La metà celeste di Manchester (e non solo quella) è a lutto. Si è spento, nei giorni scorsi, alla veneranda età di 89 anni, il mitico Bernard Carl Trautmann la cui parabola umana e sportiva costituisce uno dei miracoli più belli che il calcio sia riuscito a compiere.
Da odiato crucco nazista a Ufficiale dell’ordine dell’Impero Britannico: idolo della folla che si era letteralmente rivoltata contro l’ingaggio del lungagnone germanico, inserito di diritto nella Galleria delle Glorie del football d’oltremanica, il portiere tedesco ha scritto alcune delle pagine più epiche e gloriose del Manchester City. Guadagnandosi sul campo, rispetto e ammirazione da chi, fino a poco tempo prima, stava dall’altra parte della barricata della Seconda guerra mondiale.
Trautmann, nato a Brema nel 1923, come tanti giovani della sua stessa epoca ritenne di aderire al Partito Nazionalsocialista di Adolf Hitler. Per lui, così come per i suoi conterranei, il nazismo era l’unica strada da percorrere per risollevare la Germania dall’onta della pace di Versailles che chiuse la prima guerra mondiale. Ha combattuto in Ucraina e più volte venne decorato con l’ambita Croce di Ferro, tra le massime onoreficenze militari tedesche. Poi, con il suo reparto, venne inviato a presidiare il fronte occidentale dove, dopo tutta una lunga serie di peripezie (avrebbe evitato persino la fucilazione in modo rocambolesco) venne catturato dagli inglesi che lo spedirono nel campo di prigionia di Ashton-in-Makerfield.
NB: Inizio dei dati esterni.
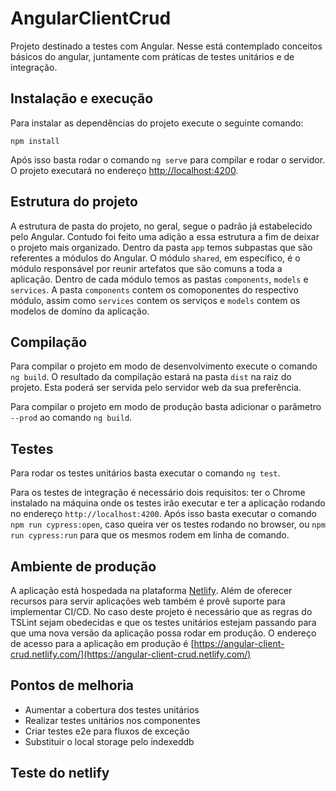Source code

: # AngularClientCrud

Projeto destinado a testes com Angular. Nesse está contemplado conceitos básicos do angular, juntamente com práticas de testes unitários e de integração.

## Instalação e execução

Para instalar as dependências do projeto execute o seguinte comando:

`npm install`

Após isso basta rodar o comando `ng serve` para compilar e rodar o servidor. O projeto executará no endereço [http://localhost:4200](http://localhost:4200).

## Estrutura do projeto

A estrutura de pasta do projeto, no geral, segue o padrão já estabelecido pelo Angular. Contudo foi feito uma adição a essa estrutura a fim de deixar o projeto mais organizado. Dentro da pasta `app` temos subpastas que são referentes a módulos do Angular. O módulo `shared`, em específico, é o módulo responsável por reunir artefatos que são comuns a toda a aplicação. Dentro de cada módulo temos as pastas `components`, `models` e `services`. A pasta `components` contem os comoponentes do respectivo módulo, assim como `services` contem os serviços e `models` contem os modelos de domíno da aplicação.

## Compilação

Para compilar o projeto em modo de desenvolvimento execute o comando `ng build`. O resultado da compilação estará na pasta `dist` na raiz do projeto. Esta poderá ser servida pelo servidor web da sua preferência.

Para compilar o projeto em modo de produção basta adicionar o parâmetro `--prod` ao comando `ng build`.

## Testes

Para rodar os testes unitários basta executar o comando `ng test`. 

Para os testes de integração é necessário dois requisitos: ter o Chrome instalado na máquina onde os testes irão executar e ter a aplicação rodando no endereço `http://localhost:4200`. Após isso basta executar o comando `npm run cypress:open`, caso queira ver os testes rodando no browser, ou `npm run cypress:run` para que os mesmos rodem em linha de comando.

## Ambiente de produção

A aplicação está hospedada na plataforma [Netlify](https://www.netlify.com). Além de oferecer recursos para servir aplicações web também é provê suporte para implementar CI/CD. No caso deste projeto é necessário que as regras do TSLint sejam obedecidas e que os testes unitários estejam passando para que uma nova versão da aplicação possa rodar em produção. O endereço de acesso para a aplicação em produção é [https://angular-client-crud.netlify.com/](https://angular-client-crud.netlify.com/)

## Pontos de melhoria
- Aumentar a cobertura dos testes unitários
- Realizar testes unitários nos componentes
- Criar testes e2e para fluxos de exceção
- Substituir o local storage pelo indexeddb

## Teste do netlify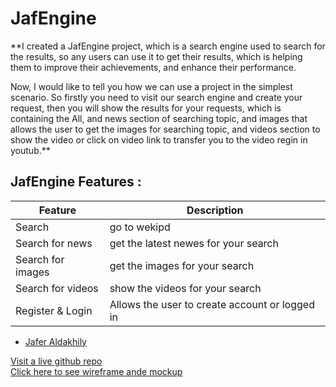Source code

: # JafEngine

**I created a JafEngine project, which is a search engine used to search for the results, so any users can use it to get their results, which is helping them to improve their achievements, and enhance their performance.

Now, I would like to tell you how we can use a project in the simplest scenario.
So firstly you need to visit our search engine and create your request, then you will show the results for your requests, which is containing the All, and news section of searching topic, and images that allows the user to get the images for searching topic, and videos section to show the video or click on video link to transfer you to the video regin in youtub.**

## JafEngine Features :


| Feature      | Description |
| ----------- | ----------- |
| Search | go to wekipd |
| Search for news | get the latest newes for your search |
| Search for images | get the images for your search |
| Search for videos | show the videos for your search |
| Register & Login   | Allows the user to create account or logged in |

- [Jafer Aldakhily](https://github.com/Jafer-Aldakhily)

[Visit a live github repo](https://github.com/Jafer-Aldakhily/JafEngine/tree/main)<br>
[Click here to see wireframe ande mockup](https://www.figma.com/file/dKUpk2bLWsUQuAz6vYWfIh/JafEngine?node-id=0%3A1&t=HigYfp2LkMLcUM59-0)
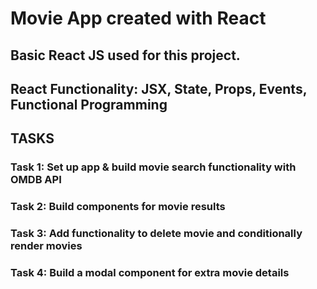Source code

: # Movie App created with React

## Basic React JS used for this project.
## React Functionality: JSX, State, Props, Events, Functional Programming
<u></u>
## TASKS
### Task 1: Set up app & build movie search functionality with OMDB API
### Task 2: Build components for movie results
### Task 3: Add functionality to delete movie and conditionally render movies
### Task 4: Build a modal component for extra movie details
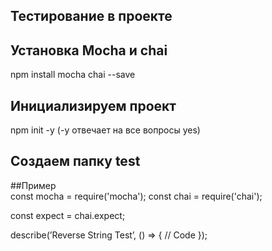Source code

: ## Тестирование в проекте

## Установка Mocha и chai  
npm install mocha chai --save

## Инициализируем проект  
npm init -y (-y отвечает на все вопросы yes) 

## Создаем папку test

##Пример  
const mocha = require('mocha');
const chai = require('chai');

const expect = chai.expect;

describe(’Reverse String Test’, () => { // Code });
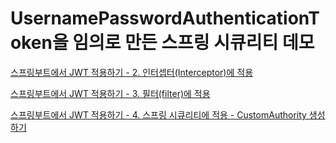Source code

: # UsernamePasswordAuthenticationToken을 임의로 만든 스프링 시큐리티 데모

[스프링부트에서 JWT 적용하기 - 2. 인터셉터(Interceptor)에 적용](https://akku-dev.tistory.com/120)

[스프링부트에서 JWT 적용하기 - 3. 필터(filter)에 적용](https://akku-dev.tistory.com/121)

[스프링부트에서 JWT 적용하기 - 4. 스프링 시큐리티에 적용 - CustomAuthority 생성하기](https://akku-dev.tistory.com/151)
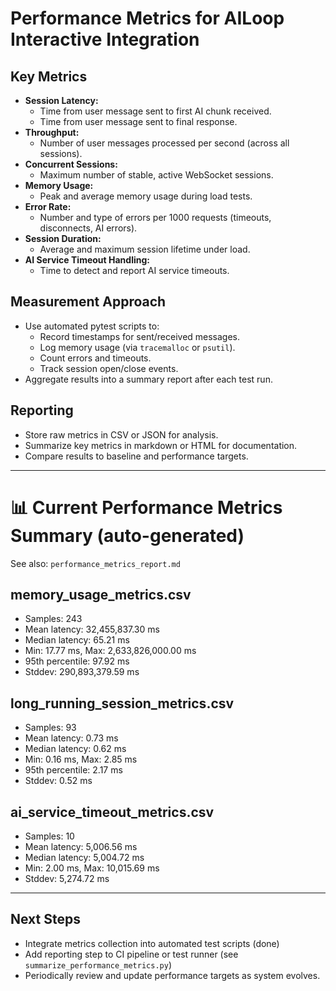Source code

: # Performance Metrics for AILoop Interactive Integration

## Key Metrics

- **Session Latency:**
  - Time from user message sent to first AI chunk received.
  - Time from user message sent to final response.
- **Throughput:**
  - Number of user messages processed per second (across all sessions).
- **Concurrent Sessions:**
  - Maximum number of stable, active WebSocket sessions.
- **Memory Usage:**
  - Peak and average memory usage during load tests.
- **Error Rate:**
  - Number and type of errors per 1000 requests (timeouts, disconnects, AI errors).
- **Session Duration:**
  - Average and maximum session lifetime under load.
- **AI Service Timeout Handling:**
  - Time to detect and report AI service timeouts.

## Measurement Approach

- Use automated pytest scripts to:
  - Record timestamps for sent/received messages.
  - Log memory usage (via `tracemalloc` or `psutil`).
  - Count errors and timeouts.
  - Track session open/close events.
- Aggregate results into a summary report after each test run.


## Reporting

- Store raw metrics in CSV or JSON for analysis.
- Summarize key metrics in markdown or HTML for documentation.
- Compare results to baseline and performance targets.

---

# 📊 Current Performance Metrics Summary (auto-generated)

See also: `performance_metrics_report.md`

## memory_usage_metrics.csv

- Samples: 243
- Mean latency: 32,455,837.30 ms
- Median latency: 65.21 ms
- Min: 17.77 ms, Max: 2,633,826,000.00 ms
- 95th percentile: 97.92 ms
- Stddev: 290,893,379.59 ms

## long_running_session_metrics.csv

- Samples: 93
- Mean latency: 0.73 ms
- Median latency: 0.62 ms
- Min: 0.16 ms, Max: 2.85 ms
- 95th percentile: 2.17 ms
- Stddev: 0.52 ms

## ai_service_timeout_metrics.csv

- Samples: 10
- Mean latency: 5,006.56 ms
- Median latency: 5,004.72 ms
- Min: 2.00 ms, Max: 10,015.69 ms
- Stddev: 5,274.72 ms

---

## Next Steps

- Integrate metrics collection into automated test scripts (done)
- Add reporting step to CI pipeline or test runner (see `summarize_performance_metrics.py`)
- Periodically review and update performance targets as system evolves.
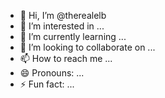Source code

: - 👋 Hi, I’m @therealelb
- 👀 I’m interested in ...
- 🌱 I’m currently learning ...
- 💞️ I’m looking to collaborate on ...
- 📫 How to reach me ...
- 😄 Pronouns: ...
- ⚡ Fun fact: ...

<!---
therealelb/therealelb is a ✨ special ✨ repository because its `README.md` (this file) appears on your GitHub profile.
You can click the Preview link to take a look at your changes.
--->
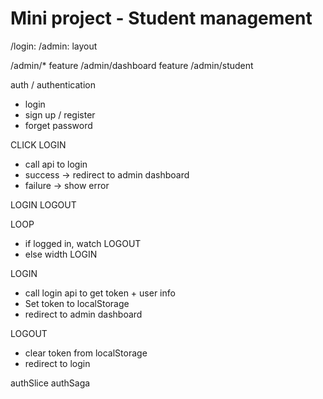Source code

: # Mini project - Student management

/login: 
/admin: layout

/admin/*
feature /admin/dashboard
feature /admin/student

auth / authentication

- login
- sign up / register
- forget password


CLICK LOGIN
- call api to login
- success -> redirect to admin dashboard
- failure -> show error


LOGIN
LOGOUT

LOOP
- if logged in, watch LOGOUT
- else width LOGIN

LOGIN
- call login api to get token + user info
- Set token to localStorage
- redirect to admin dashboard

LOGOUT
- clear token from localStorage
- redirect to login


authSlice
authSaga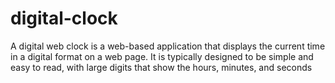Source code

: # digital-clock
A digital web clock is a web-based application that displays the current time in a digital format on a web page. It is typically designed to be simple and easy to read, with large digits that show the hours, minutes, and seconds
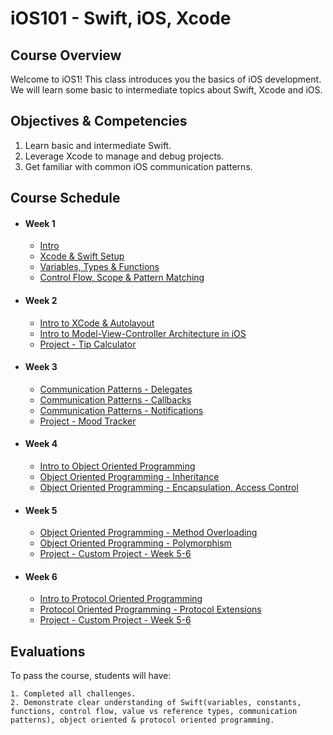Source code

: # iOS101 - Swift, iOS, Xcode

## Course Overview

Welcome to iOS1! This class introduces you the basics of iOS development. We will learn some basic to intermediate topics about Swift, Xcode and iOS.

## Objectives & Competencies

1. Learn basic and intermediate Swift.
2. Leverage Xcode to manage and debug projects.
3. Get familiar with common iOS communication patterns.

## Course Schedule

- #### Week 1
    - [Intro](00-Intro)
    - [Xcode & Swift Setup](01-Xcode-Swift-Setup)
    - [Variables, Types & Functions](02-Variables-Types-Functions)
    - [Control Flow, Scope & Pattern Matching](03-Control-Flow-&-Pattern-Matching)

- #### Week 2
    - [Intro to XCode & Autolayout](04-Intro-To-XCode-&-Autolayout)
    - [Intro to Model-View-Controller Architecture in iOS](05-Intro-to-MVC-iOS)
    - [Project - Tip Calculator]()

- #### Week 3
    - [Communication Patterns - Delegates](06-Communication-Patterns-Delegates)
    - [Communication Patterns - Callbacks](07-Communication-Patterns-Callbacks)
    - [Communication Patterns - Notifications](06-Communication-Patterns-Notifications)
    - [Project - Mood Tracker]()
    
- #### Week 4
    - [Intro to Object Oriented Programming](05-Intro-to-object-oriented-programming)
    - [Object Oriented Programming - Inheritance](06-OOP-Inheritance)
    - [Object Oriented Programming - Encapsulation, Access Control](06-OOP-Encapsulation)
    
- #### Week 5
    - [Object Oriented Programming - Method Overloading](06-Method-Overloading)
    - [Object Oriented Programming - Polymorphism](06-OOP-Polymorphism)
    - [Project - Custom Project - Week 5-6](10-Custom-Project)
    
- #### Week 6
    - [Intro to Protocol Oriented Programming](06-Protocol)
    - [Protocol Oriented Programming - Protocol Extensions](06-Protocol-Extensions)
    - [Project - Custom Project - Week 5-6](10-Custom-Project)
    
## Evaluations

To pass the course, students will have:

    1. Completed all challenges.
    2. Demonstrate clear understanding of Swift(variables, constants, functions, control flow, value vs reference types, communication patterns), object oriented & protocol oriented programming.
    
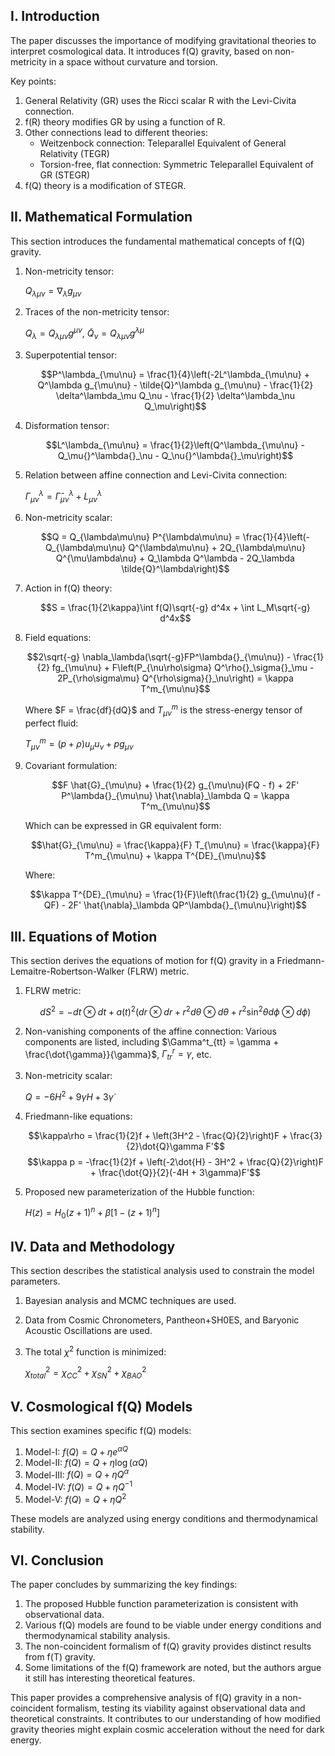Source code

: 

## I. Introduction

The paper discusses the importance of modifying gravitational theories to interpret cosmological data. It introduces f(Q) gravity, based on non-metricity in a space without curvature and torsion.

Key points:
1. General Relativity (GR) uses the Ricci scalar R with the Levi-Civita connection.
2. f(R) theory modifies GR by using a function of R.
3. Other connections lead to different theories:
   - Weitzenbock connection: Teleparallel Equivalent of General Relativity (TEGR)
   - Torsion-free, flat connection: Symmetric Teleparallel Equivalent of GR (STEGR)
4. f(Q) theory is a modification of STEGR.

## II. Mathematical Formulation

This section introduces the fundamental mathematical concepts of f(Q) gravity.

1. Non-metricity tensor:
   
   $Q_{\lambda\mu\nu} = \nabla_\lambda g_{\mu\nu}$

2. Traces of the non-metricity tensor:
   
   $Q_\lambda = Q_{\lambda\mu\nu} g^{\mu\nu}$, $\tilde{Q}_\nu = Q_{\lambda\mu\nu} g^{\lambda\mu}$

3. Superpotential tensor:
   
   $$P^\lambda_{\mu\nu} = \frac{1}{4}\left(-2L^\lambda_{\mu\nu} + Q^\lambda g_{\mu\nu} - \tilde{Q}^\lambda g_{\mu\nu} - \frac{1}{2} \delta^\lambda_\mu Q_\nu - \frac{1}{2} \delta^\lambda_\nu Q_\mu\right)$$

4. Disformation tensor:
   
   $$L^\lambda_{\mu\nu} = \frac{1}{2}\left(Q^\lambda_{\mu\nu} - Q_\mu{}^\lambda{}_\nu - Q_\nu{}^\lambda{}_\mu\right)$$

5. Relation between affine connection and Levi-Civita connection:
   
   $\Gamma^\lambda_{\mu\nu} = \hat{\Gamma}^\lambda_{\mu\nu} + L^\lambda_{\mu\nu}$

6. Non-metricity scalar:
   
   $$Q = Q_{\lambda\mu\nu} P^{\lambda\mu\nu} = \frac{1}{4}\left(-Q_{\lambda\mu\nu} Q^{\lambda\mu\nu} + 2Q_{\lambda\mu\nu} Q^{\mu\lambda\nu} + Q_\lambda Q^\lambda - 2Q_\lambda \tilde{Q}^\lambda\right)$$

7. Action in f(Q) theory:
   
   $$S = \frac{1}{2\kappa}\int f(Q)\sqrt{-g} d^4x + \int L_M\sqrt{-g} d^4x$$

8. Field equations:
   
   $$2\sqrt{-g} \nabla_\lambda(\sqrt{-g}FP^\lambda{}_{\mu\nu}) - \frac{1}{2} fg_{\mu\nu} + F\left(P_{\nu\rho\sigma} Q^\rho{}_\sigma{}_\mu - 2P_{\rho\sigma\mu} Q^{\rho\sigma}{}_\nu\right) = \kappa T^m_{\mu\nu}$$

   Where $F = \frac{df}{dQ}$ and $T^m_{\mu\nu}$ is the stress-energy tensor of perfect fluid:
   
   $T^m_{\mu\nu} = (p + \rho)u_\mu u_\nu + pg_{\mu\nu}$

9. Covariant formulation:
   
   $$F \hat{G}_{\mu\nu} + \frac{1}{2} g_{\mu\nu}(FQ - f) + 2F' P^\lambda{}_{\mu\nu} \hat{\nabla}_\lambda Q = \kappa T^m_{\mu\nu}$$

   Which can be expressed in GR equivalent form:
   
   $$\hat{G}_{\mu\nu} = \frac{\kappa}{F} T_{\mu\nu} = \frac{\kappa}{F} T^m_{\mu\nu} + \kappa T^{DE}_{\mu\nu}$$

   Where:
   
   $$\kappa T^{DE}_{\mu\nu} = \frac{1}{F}\left(\frac{1}{2} g_{\mu\nu}(f - QF) - 2F' \hat{\nabla}_\lambda QP^\lambda{}_{\mu\nu}\right)$$

## III. Equations of Motion

This section derives the equations of motion for f(Q) gravity in a Friedmann-Lemaitre-Robertson-Walker (FLRW) metric.

1. FLRW metric:
   
   $$dS^2 = -dt \otimes dt + a(t)^2 \left(dr \otimes dr + r^2 d\theta \otimes d\theta + r^2 \sin^2 \theta d\phi \otimes d\phi\right)$$

2. Non-vanishing components of the affine connection:
   Various components are listed, including $\Gamma^t_{tt} = \gamma + \frac{\dot{\gamma}}{\gamma}$, $\Gamma^r_{tr} = \gamma$, etc.

3. Non-metricity scalar:
   
   $Q = -6H^2 + 9\gamma H + 3\dot{\gamma}$

4. Friedmann-like equations:
   
   $$\kappa\rho = \frac{1}{2}f + \left(3H^2 - \frac{Q}{2}\right)F + \frac{3}{2}\dot{Q}\gamma F'$$
   $$\kappa p = -\frac{1}{2}f + \left(-2\dot{H} - 3H^2 + \frac{Q}{2}\right)F + \frac{\dot{Q}}{2}(-4H + 3\gamma)F'$$

5. Proposed new parameterization of the Hubble function:
   
   $H(z) = H_0(z + 1)^n + \beta\left[1 - (z + 1)^n\right]$

## IV. Data and Methodology

This section describes the statistical analysis used to constrain the model parameters.

1. Bayesian analysis and MCMC techniques are used.
2. Data from Cosmic Chronometers, Pantheon+SH0ES, and Baryonic Acoustic Oscillations are used.
3. The total $\chi^2$ function is minimized:
   
   $\chi^2_{total} = \chi^2_{CC} + \chi^2_{SN} + \chi^2_{BAO}$

## V. Cosmological f(Q) Models

This section examines specific f(Q) models:

1. Model-I: $f(Q) = Q + \eta e^{\alpha Q}$
2. Model-II: $f(Q) = Q + \eta \log(\alpha Q)$
3. Model-III: $f(Q) = Q + \eta Q^\alpha$
4. Model-IV: $f(Q) = Q + \eta Q^{-1}$
5. Model-V: $f(Q) = Q + \eta Q^2$

These models are analyzed using energy conditions and thermodynamical stability.

## VI. Conclusion

The paper concludes by summarizing the key findings:

1. The proposed Hubble function parameterization is consistent with observational data.
2. Various f(Q) models are found to be viable under energy conditions and thermodynamical stability analysis.
3. The non-coincident formalism of f(Q) gravity provides distinct results from f(T) gravity.
4. Some limitations of the f(Q) framework are noted, but the authors argue it still has interesting theoretical features.

This paper provides a comprehensive analysis of f(Q) gravity in a non-coincident formalism, testing its viability against observational data and theoretical constraints. It contributes to our understanding of how modified gravity theories might explain cosmic acceleration without the need for dark energy. 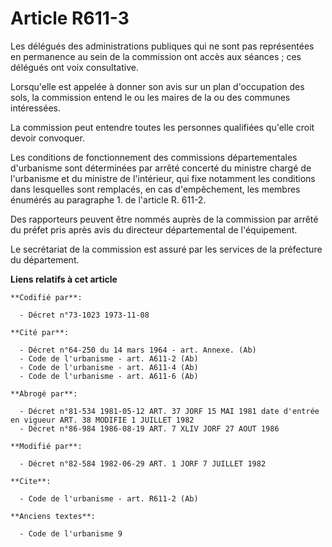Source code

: # Article R611-3

Les délégués des administrations publiques qui ne sont pas représentées en permanence au sein de la commission ont accès aux
séances ; ces délégués ont voix consultative.

Lorsqu'elle est appelée à donner son avis sur un plan d'occupation des sols, la commission entend le ou les maires de la ou
des communes intéressées.

La commission peut entendre toutes les personnes qualifiées qu'elle croit devoir convoquer.

Les conditions de fonctionnement des commissions départementales d'urbanisme sont déterminées par arrêté concerté du ministre
chargé de l'urbanisme et du ministre de l'intérieur, qui fixe notamment les conditions dans lesquelles sont remplacés, en cas
d'empêchement, les membres énumérés au paragraphe 1. de l'article R. 611-2.

Des rapporteurs peuvent être nommés auprès de la commission par arrêté du préfet pris après avis du directeur départemental
de l'équipement.

Le secrétariat de la commission est assuré par les services de la préfecture du département.

**Liens relatifs à cet article**

	**Codifié par**:

	  - Décret n°73-1023 1973-11-08

	**Cité par**:

	  - Décret n°64-250 du 14 mars 1964 - art. Annexe. (Ab)
	  - Code de l'urbanisme - art. A611-2 (Ab)
	  - Code de l'urbanisme - art. A611-4 (Ab)
	  - Code de l'urbanisme - art. A611-6 (Ab)

	**Abrogé par**:

	  - Décret n°81-534 1981-05-12 ART. 37 JORF 15 MAI 1981 date d'entrée en vigueur ART. 38 MODIFIE 1 JUILLET 1982
	  - Décret n°86-984 1986-08-19 ART. 7 XLIV JORF 27 AOUT 1986

	**Modifié par**:

	  - Décret n°82-584 1982-06-29 ART. 1 JORF 7 JUILLET 1982

	**Cite**:

	  - Code de l'urbanisme - art. R611-2 (Ab)

	**Anciens textes**:

	  - Code de l'urbanisme 9
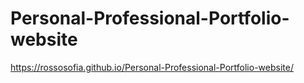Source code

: # Personal-Professional-Portfolio-website
https://rossosofia.github.io/Personal-Professional-Portfolio-website/
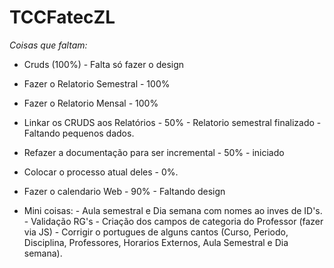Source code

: # TCCFatecZL

*Coisas que faltam:*

  - Cruds (100%) - Falta só fazer o design
  - Fazer o Relatorio Semestral - 100%
  - Fazer o Relatorio Mensal - 100% 
  - Linkar os CRUDS aos Relatórios - 50% - Relatorio semestral finalizado - Faltando pequenos dados.
  - Refazer a documentação para ser incremental - 50% - iniciado
  - Colocar o processo atual deles - 0%.
  - Fazer o calendario Web - 90% - Faltando design 
  
  - Mini coisas:
               - Aula semestral e Dia semana com nomes ao inves de ID's.
               - Validação RG's
               - Criação dos campos de categoria do Professor (fazer via JS)
               - Corrigir o portugues de alguns cantos (Curso, Periodo, Disciplina, Professores, Horarios Externos, Aula Semestral e Dia semana).
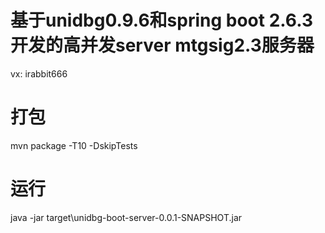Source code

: # 基于unidbg0.9.6和spring boot 2.6.3开发的高并发server mtgsig2.3服务器

vx: irabbit666


# 打包
mvn package -T10 -DskipTests
# 运行
java -jar target\unidbg-boot-server-0.0.1-SNAPSHOT.jar
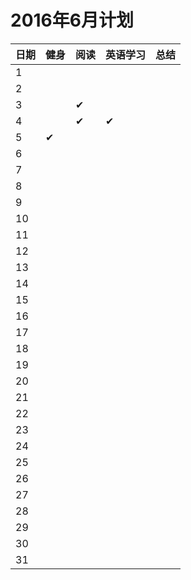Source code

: ﻿
# 2016年6月计划

 日期|健身|阅读|英语学习|总结
:-----------|:------------|:--------|:---------|:---------
1| | | | |
2| | | | |
3| |✔| | |
4| |✔|✔| |
5|✔| | | |
6| | | | |
7| | | | |
8| | | | |
9| | | | |
10| | | | |
11| | | | |   
12| | | | |
13| |  | | |
14| | | | |
15| | | | |
16| | | | |
17| | | | |
18| | | | |
19| | | | |
20| | | | |
21| | | | |
22| | | | |
23| | | | |
24| | | | |
25| | | | |
26| | | | |
27| | | | |
28| | | | |
29| | | | |
30| | | | |
31| | | | |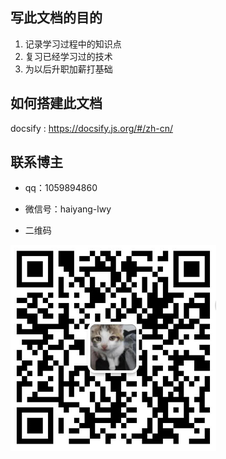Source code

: 
## 写此文档的目的
1. 记录学习过程中的知识点
2. 复习已经学习过的技术
3. 为以后升职加薪打基础

## 如何搭建此文档

docsify : https://docsify.js.org/#/zh-cn/

## 联系博主
* qq：1059894860

* 微信号：haiyang-lwy

* 二维码

<p>
<img src="./image/wechat.jpg"/>
</p>
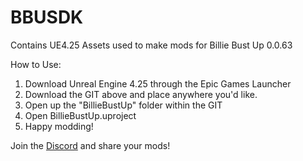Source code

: # BBUSDK
Contains UE4.25 Assets used to make mods for Billie Bust Up 0.0.63

How to Use:

1. Download Unreal Engine 4.25 through the Epic Games Launcher
2. Download the GIT above and place anywhere you'd like.
3. Open up the "BillieBustUp" folder within the GIT
4. Open BillieBustUp.uproject
5. Happy modding!

Join the [Discord](https://discord.com/invite/bCw8HRX85r "Join Server") and share your mods!
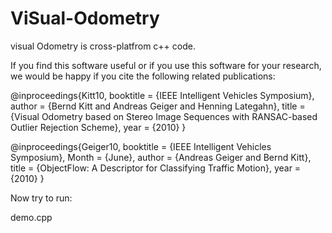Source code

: # ViSual-Odometry

visual Odometry is cross-platfrom c++ code.

If you find this software useful or if you use this software for your research,
we would be happy if you cite the following related publications:

@inproceedings{Kitt10,
	booktitle = {IEEE Intelligent Vehicles Symposium},
	author = {Bernd Kitt and Andreas Geiger and Henning Lategahn},
	title = {Visual Odometry based on Stereo Image Sequences with RANSAC-based Outlier Rejection Scheme},
	year = {2010}
}

@inproceedings{Geiger10,
	booktitle = {IEEE Intelligent Vehicles Symposium},
	Month = {June},
	author = {Andreas Geiger and Bernd Kitt},
	title = {ObjectFlow: A Descriptor for Classifying Traffic Motion},
	year = {2010}
}

Now try to run:

demo.cpp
Liberato tre anni dopo la fine del conflitto, dopo essersi fatto notare sui campi polverosi della periferia inglese, battuti tenacemente dagli osservatori del club più prestigiosi, arriva ad indossare la casacca celeste dei Citizens. Il suo ingaggio, però, provoca una rivolta popolare: no, nessuno – a pochi anni dalla fine della sanguinosa seconda guerra mondiale – vuole che a presidiare la porta citizens ci sia quel lungagnone nazista. La società e la dirigenza tennero botta, resistettero alla tensione popolare. E furono ampiamente ripagati. Quindici anni di carriera, oltre 540 partite giocate, perle irripetibili, bocconi di leggenda da consegnare direttamente alla storia: nel 1956 giocò gli ultimi quindici minuti della finalissima per la Fa Cup contro il Birmingham City con il collo rotto. O meglio, con una vertebra incrinata a causa di uno scontro di gioco contro l’attaccante avversario Peter Murphy. Si rialzò, tornò tra i pali e chiuse la porta all’assedio degli avversari con tutta una serie di parate decisive non meno dei tre gol siglati fino a quel momento dai Citizens.
Si ritirò a metà degli anni ’60, precisamente nel 1964, e venne celebrato anche dal Manchester United, da Best, Law e Bobby Charlton. Poi si è dedicato a fare l’allenatore. Nel 2004 venne insignito della nomina ad Ufficiale all’ordine dell’impero britannico. Mica male per uno che, da giovane, teneva una collezione di Croci di Ferro. Con Trautmann se ne va un calcio miracoloso: capace di trasformare un prigioniero di guerra tedesco, nazista e per di più portiere (mica il solito ‘attaccante’…) in un ufficiale di sua Maestà britannica. Questa sì che è una favola di integrazione nel nome dello sport. Altro che divieti, fughe, politicamente corretto, schedature. Platini e compagnia, prendete appunti.